Wow! If you like Trout Lilies (what’s not to like about Trout Lilies?) then… Wow! Wolf Creek Trout Lily Preserve is home to the densest population of Trout Lilies in the world. Arrive there at peak bloom – usually early February, but with the cold late winter we’ve had in the southeast, mid-February this year – and you too will be amazed at the carpet of yellow blossoms in a 40 acre patch of forest along the slopes down to Wolf Creek in Grady County, Georgia.
But there’s more…
The Wolf Creek Trout Lily Preserve was slated for a housing development; it was saved from that fate in 2009 through the work and contributions of many individuals and the Florida Native Plant Society, the Georgia Native Plant Society, and the Georgia Botanical Society. It is now owned by Grady County, and I think it is more or less managed by the Florida Native Plant Society, Magnolia Chapter. A more full history of this preservation effort can be found at the Wolf Creek Trout Lily Preserve website. Directions and and other pertinent information can be found at that website, so I won’t go into that any further. Instead, here are some photos and information on some of the plants I saw during the several hours my wife and I spent there on Feb 19 and Feb 20, 2014.
The preserve’s namesake plant is, of course, a Trout Lily. Fortunately the folks managing the property have put up some signs (the signs look seasonal) identifying various plants to the species – otherwise I would probably have been unable to differentiate Dimpled Trout Lily (Erythronium umbilicatum) from among the similar Erythronium species. Below is one of millions that bloom at this site.
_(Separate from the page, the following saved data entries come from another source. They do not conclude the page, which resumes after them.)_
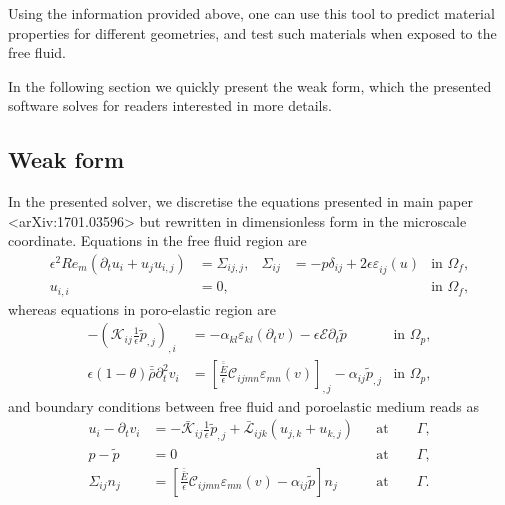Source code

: \documentclass[12pt,a4paper]{article}
\newcommand{\pdt}{\partial_t}
\newcommand{\str}[3]{\varepsilon^{#1}_{#2} \left( #3 \right)}
\newcommand{\ord}{\epsilon}
\begin{document}
Using the information provided above, one can use this tool to predict material properties for different geometries, and test such materials when exposed to the free fluid.

In the following section we quickly present the weak form, which the presented software solves for readers interested in more details.

\subsection{Weak form}

In the presented solver, we discretise the equations presented in main paper <arXiv:1701.03596> but rewritten in dimensionless form in the microscale coordinate. Equations in the free fluid region are
\begin{align}
\ord^2 Re_m \left( \pdt u_i  + u_j u_{i,j} \right) & = \Sigma_{ij,j}, &  \Sigma_{ij} & = -p \delta_{ij} + 2 \ord \str{}{ij}{u}  & \mbox{in } \Omega_f, \\
u_{i,i} & = 0, & &  & \mbox{in } \Omega_f, 
\end{align}
whereas equations in poro-elastic region are
\begin{align}
- \left( \mathcal{K}_{ij} \frac{1}{\ord} \tilde{p}_{,j} \right)_{,i} & = - \alpha_{kl} \str{}{kl}{ \pdt v }  - \ord \mathcal{E} \pdt \tilde{p}   & \mbox{in } \Omega_p,\\
\ord \left(1 - \theta \right) \bar{\bar{\rho}} \pdt^2 v_i & = \left[ \frac{\bar{\bar{E}}}{\ord} \mathcal{C}_{ijmn} \str{}{mn}{ v } \right]_{,j} - \alpha_{ij} \tilde{p}_{,j}   & \mbox{in } \Omega_p,
\end{align}
and boundary conditions between free fluid and poroelastic medium reads as
\begin{align}
u_i - \pdt v_i & =  - \mathcal{\bar{K}}_{ij} \frac{1}{\ord} \tilde{p}_{,j} + \mathcal{\bar{L}}_{ijk} \left( u_{j,k} + u_{k,j} \right)  & & \textrm{at}\qquad \Gamma, \\
p - \tilde{p} & = 0  & & \textrm{at}\qquad \Gamma, \\
\Sigma_{ij} n_j & = \left[ \frac{\bar{\bar{E}}}{\ord} \mathcal{C}_{ijmn} \str{}{mn}{ v } - \alpha_{ij} \tilde{p} \right] n_j  & & \textrm{at}\qquad \Gamma.
\end{align}
\end{document}

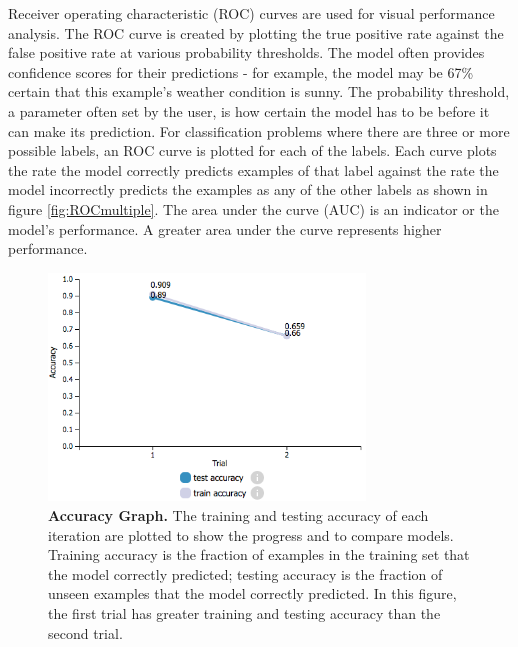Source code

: Receiver operating characteristic (ROC) curves are used for visual performance analysis. The ROC curve is created by plotting the true positive rate against the false positive rate at various probability thresholds. The model often provides confidence scores for their predictions - for example, the model may be 67\% certain that this example's weather condition is sunny. The probability threshold, a parameter often set by the user, is how certain the model has to be before it can make its prediction. 
For classification problems where there are three or more possible labels, an ROC curve is plotted for each of the labels. Each curve plots the rate the model correctly predicts examples of that label against the rate the model incorrectly predicts the examples as any of the other labels as shown in figure \ref{fig:ROCmultiple}. The area under the curve (AUC) is an indicator or the model's performance. A greater area under the curve represents higher performance. 

\begin{figure}[!htbp]
\centering
\includegraphics[width=0.75\textwidth]{accuracy}
\caption{\textbf{Accuracy Graph.} The training and testing accuracy of each iteration are plotted to show the progress and to compare models. Training accuracy is the fraction of examples in the training set that the model correctly predicted; testing accuracy is the fraction of unseen examples that the model correctly predicted. In this figure, the first trial has greater training and testing accuracy than the second trial. } \label{fig:accuracy}
\end{figure}

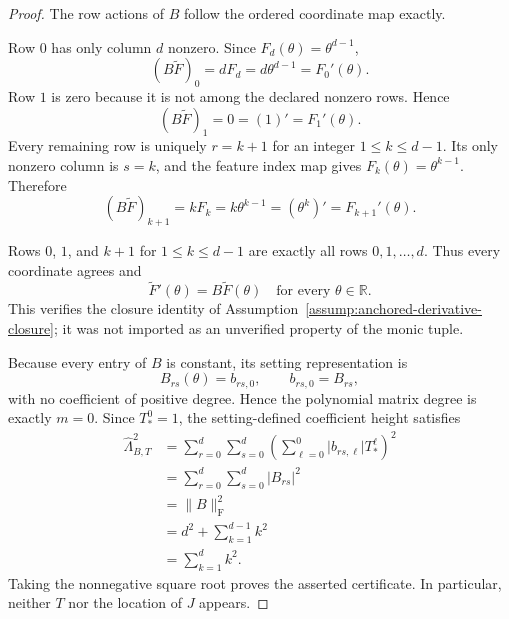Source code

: \begin{proof}
The row actions of \(B\) follow the ordered coordinate map exactly.

Row \(0\) has only column \(d\) nonzero. Since
\(F_d(\theta)=\theta^{d-1}\),
\begin{equation}
\label{eq:appendix-indented-005}
  (B\widetilde F)_0=dF_d=d\theta^{d-1}=F_0'(\theta).
\end{equation}
Row \(1\) is zero because it is not among the declared nonzero rows. Hence
\begin{equation}
\label{eq:appendix-indented-006}
  (B\widetilde F)_1=0=(1)'=F_1'(\theta).
\end{equation}
Every remaining row is uniquely \(r=k+1\) for an integer
\(1\leq k\leq d-1\). Its only nonzero column is \(s=k\), and the feature
index map gives \(F_k(\theta)=\theta^{k-1}\). Therefore
\begin{equation}
\label{eq:appendix-indented-007}
  (B\widetilde F)_{k+1}
  =kF_k
  =k\theta^{k-1}
  =(\theta^k)'
  =F_{k+1}'(\theta).
\end{equation}

Rows \(0\), \(1\), and \(k+1\) for \(1\leq k\leq d-1\) are exactly all rows \(0,1,\ldots,d\). Thus every coordinate agrees and
\begin{equation}
\label{eq:appendix-display-262}
\widetilde F'(\theta)=B\widetilde F(\theta)
\quad\text{for every }\theta\in\mathbb R.
\end{equation}
This verifies the closure identity of Assumption~\ref{assump:anchored-derivative-closure}; it was not imported as an unverified property of the monic tuple.

Because every entry of \(B\) is constant, its setting representation is
\begin{equation}
\label{eq:appendix-display-263}
B_{rs}(\theta)=b_{rs,0},
\qquad
b_{rs,0}=B_{rs},
\end{equation}
with no coefficient of positive degree. Hence the polynomial matrix degree is exactly \(m=0\). Since \(T_*^0=1\), the setting-defined coefficient height satisfies
\begin{equation}
\label{eq:appendix-display-264}
\begin{aligned}
\widehat\Lambda_{B,T}^{2}
&=\sum_{r=0}^{d}\sum_{s=0}^{d}
  \left(\sum_{\ell=0}^{0}\lvert b_{rs,\ell}\rvert T_*^\ell\right)^2\\
&=\sum_{r=0}^{d}\sum_{s=0}^{d}\lvert B_{rs}\rvert^2\\
&=\lVert B\rVert_{\mathrm F}^{2}\\
&=d^2+\sum_{k=1}^{d-1}k^2\\
&=\sum_{k=1}^{d}k^2.
\end{aligned}
\end{equation}
Taking the nonnegative square root proves the asserted certificate. In particular, neither \(T\) nor the location of \(J\) appears.


\end{proof}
The other “signature species” of Wolf Creek Preserve is Trillium maculatum – Spotted Wakerobin. Once again, the signs and website information saved me a lot of time trying to identifying this sessile Trillium species. They normally have maroon petals and sepals, maroon stamens, and with the deeply mottled bracts (what are usually called leaves) that give the plant its specific epithet, as seen in the next photo.
There are several color forms of Trillium maculatum, and below is a photo of one with burgundy / yellow petals and yellow stamens. This particular specimen doesn’t match any of the three forms for which I’ve found descriptions.
There are at least four orchids that can be found on this property, but only one was blooming while I was there. This is the tiny Southern Twayblade, Listera australis. The others are Green Fly Orchid, Cranefly Orchid, and Spring Coralroot.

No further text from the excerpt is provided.